:: WHAT THIS TASK INVOLVES ::
Find the lines below that contain the string "danych". Copy each one.

Document images with source code
--------
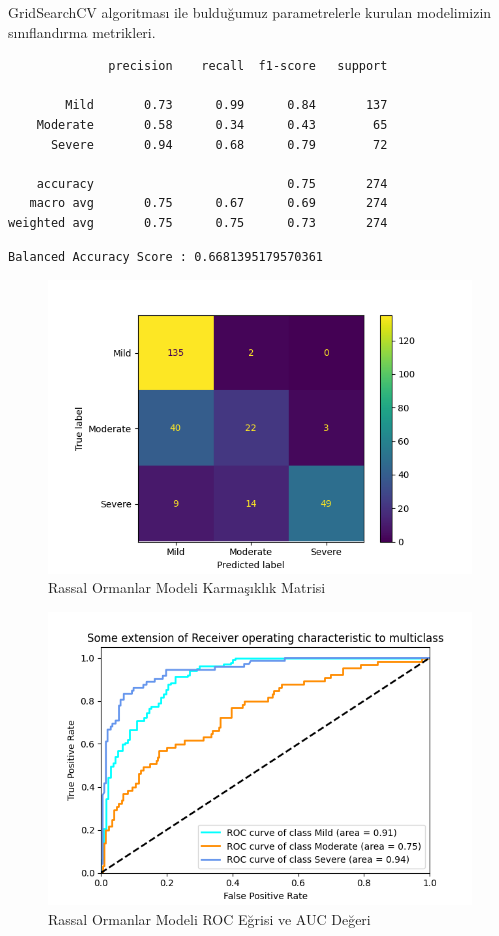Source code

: \documentclass[12pt,twoside]{deuthesis}
\begin{document}
GridSearchCV algoritması ile bulduğumuz parametrelerle kurulan modelimizin sınıflandırma metrikleri.
\begin{verbatim}
              precision    recall  f1-score   support

        Mild       0.73      0.99      0.84       137
    Moderate       0.58      0.34      0.43        65
      Severe       0.94      0.68      0.79        72

    accuracy                           0.75       274
   macro avg       0.75      0.67      0.69       274
weighted avg       0.75      0.75      0.73       274
\end{verbatim}
\begin{verbatim}
Balanced Accuracy Score : 0.6681395179570361
\end{verbatim}
\begin{figure}

{\centering \includegraphics[width=1.05\linewidth,height=0.6\textheight]{figure/rfc_conf} 

}

\caption{Rassal Ormanlar Modeli Karmaşıklık Matrisi}\label{fig:unnamed-chunk-26}
\end{figure}
\begin{figure}

{\centering \includegraphics[width=1.05\linewidth,height=0.6\textheight]{figure/roc_curve_RandomForestClassifier} 

}

\caption{Rassal Ormanlar Modeli ROC Eğrisi ve AUC Değeri}\label{fig:unnamed-chunk-27}
\end{figure}
\end{document}
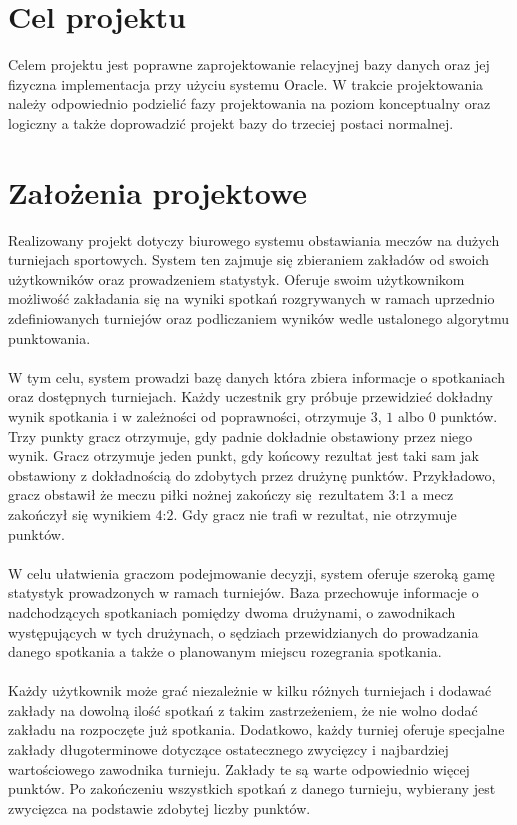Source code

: \documentclass{mwrep}
\begin{document}
\section{Cel projektu}
Celem projektu jest poprawne zaprojektowanie relacyjnej bazy danych oraz jej
fizyczna implementacja przy użyciu systemu Oracle. W trakcie projektowania należy
odpowiednio podzielić fazy projektowania na poziom konceptualny oraz logiczny a także 
doprowadzić projekt bazy do trzeciej postaci normalnej.

\section{Założenia projektowe}
Realizowany projekt dotyczy biurowego systemu obstawiania meczów
na dużych turniejach sportowych. System ten zajmuje się zbieraniem 
zakładów od swoich użytkowników oraz prowadzeniem statystyk. 
Oferuje swoim użytkownikom możliwość zakładania się na wyniki spotkań
rozgrywanych w ramach uprzednio zdefiniowanych turniejów oraz podliczaniem 
wyników wedle ustalonego algorytmu punktowania.
\\ 
\\
\indent W tym celu, system prowadzi bazę danych która zbiera informacje o spotkaniach
oraz dostępnych turniejach. Każdy uczestnik gry próbuje przewidzieć dokładny wynik 
spotkania i w zależności od poprawności, otrzymuje $3$, $1$ albo $0$ punktów.
Trzy punkty gracz otrzymuje, gdy padnie dokładnie obstawiony przez niego wynik.
Gracz otrzymuje jeden punkt, gdy końcowy rezultat jest taki sam jak obstawiony z dokładnością
do zdobytych przez drużynę punktów. Przykładowo, gracz obstawił że meczu piłki
nożnej zakończy się rezultatem $3$:$1$ a mecz zakończył się wynikiem $4$:$2$. 
Gdy gracz nie trafi w rezultat, nie otrzymuje punktów.  
\\
\\
\indent W celu ułatwienia graczom podejmowanie decyzji, system oferuje szeroką gamę statystyk 
prowadzonych w ramach turniejów. Baza przechowuje informacje o nadchodzących spotkaniach 
pomiędzy dwoma drużynami, o zawodnikach występujących w tych drużynach, o sędziach 
przewidzianych do prowadzania danego spotkania a także o planowanym miejscu rozegrania spotkania.  
\\
\\
\indent Każdy użytkownik może grać niezależnie w kilku różnych turniejach i dodawać zakłady 
na dowolną ilość spotkań z takim zastrzeżeniem, że nie wolno dodać zakładu na 
rozpoczęte już spotkania. Dodatkowo, każdy turniej oferuje specjalne zakłady długoterminowe
dotyczące ostatecznego zwycięzcy i najbardziej wartościowego zawodnika turnieju. Zakłady 
te są warte odpowiednio więcej punktów. Po zakończeniu wszystkich spotkań z danego turnieju, wybierany 
jest zwycięzca na podstawie zdobytej liczby punktów. 
\end{document}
--------
:: ANSWER BOX ::
Celem projektu jest poprawne zaprojektowanie relacyjnej bazy danych oraz jej
\indent W tym celu, system prowadzi bazę danych która zbiera informacje o spotkaniach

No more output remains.